The art market has changed. I joined Christie’s as an administrator in 1993. Since then, it’s changed a lot — the global art market has expanded, experiencing a number of rollercoaster rides along the way. Now the market moves so fast it can be difficult to keep up!
When I came to Hong Kong in 1997, I thought, ‘What have I done?’ I had finished studies at SOAS [School of Oriental and African Studies] in London, and was asked to move to Christie’s Hong Kong. At the time, the Asian financial crisis was at its peak. People were sitting on their hands in our fall auction — nobody was bidding. It was interesting to live through that time.
It’s great to see a new generation of collectors — even if it does make me feel very old! I now see the sons and daughters of collectors I first worked with coming through the doors of Christie’s Hong Kong. There’s still an intense interest in collecting, and sourcing the best pieces.
There are two types of collector. As Head of Chinese Ceramics and Works of Art I meet both established collectors, who know exactly what they want, and those who are buying for the first time — either as an investment, or because they’ve found something they love.
I’m often asked to define ‘a good buy’. The answer really depends on what a collector likes — whether that be ceramics or Buddhist works of art. Of course, the value of certain areas has grown exponentially in recent years. As specialists we work to find the best pieces at the collector’s ideal price point. They can set the bar as low or as high as they want to.
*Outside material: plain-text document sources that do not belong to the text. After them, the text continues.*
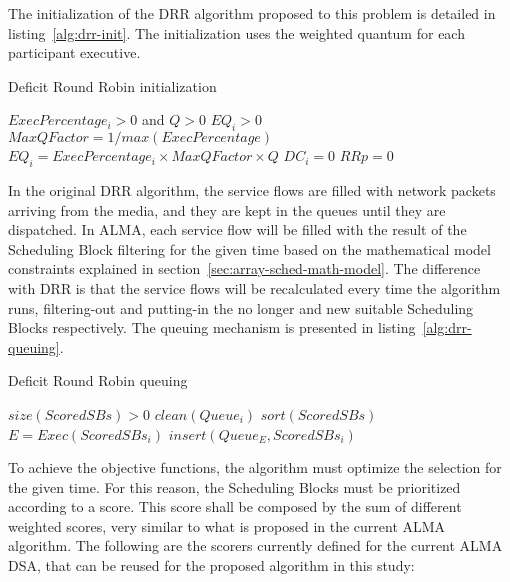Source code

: The initialization of the DRR algorithm proposed to this problem is detailed in listing~\ref{alg:drr-init}. The initialization uses the weighted quantum for each participant executive.

\begin{algorithm}                     
\caption{Deficit Round Robin initialization}          
\label{alg:drr-init}                   
\begin{algorithmic}                    
    \REQUIRE $ExecPercentage_i > 0$ and $Q > 0$
    \ENSURE $EQ_i > 0$
    \STATE $MaxQFactor = 1 / max(ExecPercentage)$
    \STATE $EQ_i = ExecPercentage_i\times MaxQFactor \times Q$
    \STATE $DC_i = 0$ 
    \STATE $RRp = 0$ 
    \ENDFOR
\end{algorithmic}
\end{algorithm}

In the original DRR algorithm, the service flows are filled with network packets arriving from the media, and they are kept in the queues until they are dispatched. In ALMA, each service flow will be filled with the result of the Scheduling Block filtering for the given time based on the mathematical model constraints explained in section~\ref{sec:array-sched-math-model}. The difference with DRR is that the service flows will be recalculated every time the algorithm runs, filtering-out and putting-in the no longer and new suitable Scheduling Blocks respectively. The queuing mechanism is presented in listing~\ref{alg:drr-queuing}.

\begin{algorithm}                     
\caption{Deficit Round Robin queuing}          
\label{alg:drr-queuing}                   
\begin{algorithmic}                    
    \REQUIRE $size(ScoredSBs) > 0$
    \STATE $clean(Queue_i)$
    \ENDFOR
    \STATE $sort(ScoredSBs)$
    \STATE $E = Exec(ScoredSBs_i)$
    \STATE $insert(Queue_E, ScoredSBs_i)$
    \ENDFOR
\end{algorithmic}
\end{algorithm}

To achieve the objective functions, the algorithm must optimize the selection for the given time. For this reason, the Scheduling Blocks must be prioritized according to a score. This score shall be composed by the sum of different weighted scores, very similar to what is proposed in the current ALMA algorithm. The following are the scorers currently defined for the current ALMA DSA, that can be reused for the proposed algorithm in this study:

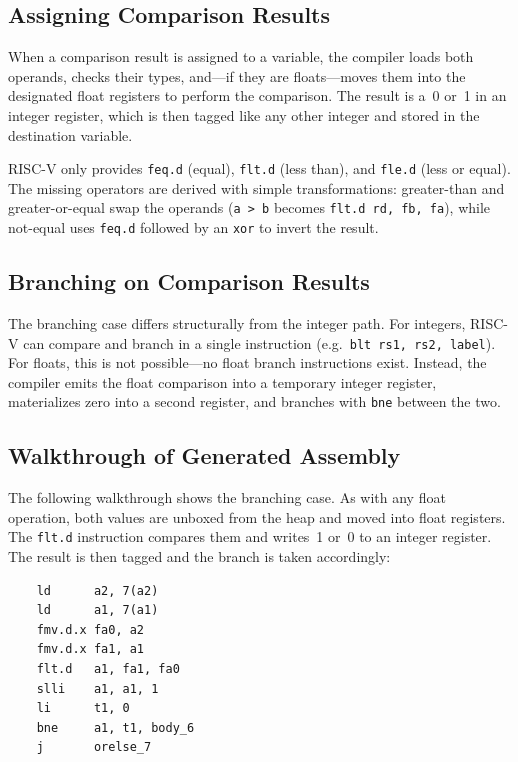 \subsection{Assigning Comparison Results}

When a comparison result is assigned to a variable, the compiler loads both operands, checks their types, and---if they are floats---moves them into the designated float registers to perform the comparison. The result is a~0 or~1 in an integer register, which is then tagged like any other integer and stored in the destination variable.

RISC-V only provides \texttt{feq.d} (equal), \texttt{flt.d} (less than), and \texttt{fle.d} (less or equal). The missing operators are derived with simple transformations: greater-than and greater-or-equal swap the operands (\texttt{a > b} becomes \texttt{flt.d rd, fb, fa}), while not-equal uses \texttt{feq.d} followed by an \texttt{xor} to invert the result.

\subsection{Branching on Comparison Results}

The branching case differs structurally from the integer path. For integers, RISC-V can compare and branch in a single instruction (e.g.\ \texttt{blt rs1, rs2, label}). For floats, this is not possible---no float branch instructions exist. Instead, the compiler emits the float comparison into a temporary integer register, materializes zero into a second register, and branches with \texttt{bne} between the two.

\subsection{Walkthrough of Generated Assembly}

The following walkthrough shows the branching case. As with any float operation, both values are unboxed from the heap and moved into float registers. The \texttt{flt.d} instruction compares them and writes~1 or~0 to an integer register. The result is then tagged and the branch is taken accordingly:

\begin{lstlisting}
    ld      a2, 7(a2)
    ld      a1, 7(a1)
    fmv.d.x fa0, a2
    fmv.d.x fa1, a1
    flt.d   a1, fa1, fa0
    slli    a1, a1, 1
    li      t1, 0
    bne     a1, t1, body_6
    j       orelse_7
\end{lstlisting}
There are always pieces you develop an emotional attachment to. I remember being bowled over the first time I saw the ‘Dragon’ jar from our 30th Anniversary sale. It was clear that I was looking at something really important; the size and the quality of the paintings was absolutely astounding.
Our job is like detective work. We’re always learning, and it’s humbling to realise that there are still things we don’t know. We work with ancient objects, and trace their history through the centuries — consulting museum archives or external experts for more complex cases. It’s fascinating to find out why an object was made and for whom. Records might reveal, for example, that a vase was made for an emperor, who specified a dragon handle.
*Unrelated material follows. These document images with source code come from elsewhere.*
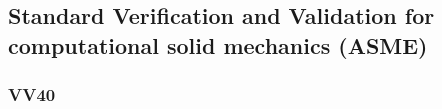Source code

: \subsection{Standard Verification and Validation for computational solid mechanics (ASME)}
\subsubsection{VV40}


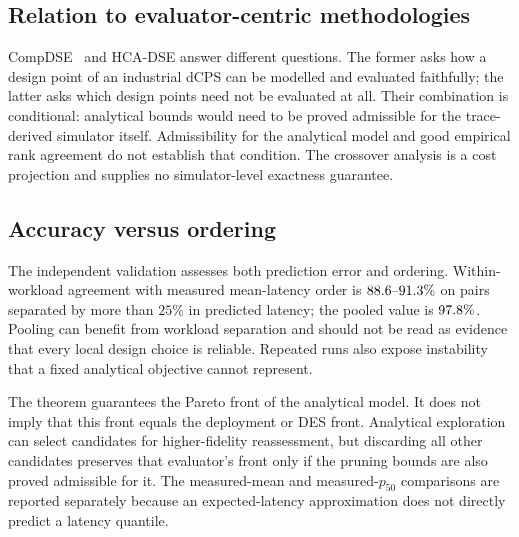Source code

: \subsection{Relation to evaluator-centric methodologies}
CompDSE~\cite{saadatmand2025compdse} and HCA-DSE answer different questions. The former
asks how a design point of an industrial dCPS can be modelled and evaluated faithfully;
the latter asks which design points need not be evaluated at all. Their combination is
conditional: analytical bounds would need to be proved admissible for the
trace-derived simulator itself. Admissibility for the analytical model and good
empirical rank agreement do not establish that condition. The crossover analysis
is a cost projection and supplies no simulator-level exactness guarantee.

\subsection{Accuracy versus ordering}
The independent validation assesses both prediction error and ordering. Within-workload
agreement with measured mean-latency order is $\WithinAgreementRange\%$ on pairs
separated by more than $25\%$ in predicted latency; the pooled value is
$\PooledAgreement\%$. Pooling can benefit from workload separation and should not be
read as evidence that every local design choice is reliable. Repeated runs also expose
instability that a fixed analytical objective cannot represent.

The theorem guarantees the Pareto front of the analytical model. It does not imply that
this front equals the deployment or DES front. Analytical exploration can select
candidates for higher-fidelity reassessment, but discarding all other candidates preserves
that evaluator's front only if the pruning bounds are also proved admissible for it.
The measured-mean and measured-$p_{50}$ comparisons are reported separately because
an expected-latency approximation does not directly predict a latency quantile.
As specialists we live and breathe art. It’s not just about buying and selling. I love going to the markets of Portobello Road just as much as the British Museum. It’s great to look at pieces, and to handle them — sometimes I have to remind myself that I can’t run my fingers across the works in museums!
In my work I see the good, the bad and the ugly. But the ugly is, of course, subjective. The good is a great pleasure; the bad helps us to know what is good; and the ugly keeps us on our toes! It’s important to see the unusual and the bizarre. As specialists, I think it makes us better professionals.
Christie’s specialists are real romantics. We live in a different world, built from the stories of the pieces we sell, and the worlds they’ve come from. We’re aware of the past, and how the past can affect the present. All objects can become reminders of a specific moment, or of the lovely characters we’ve come across in our lives. I don’t have a time machine, but this is perhaps the closest I’ll get.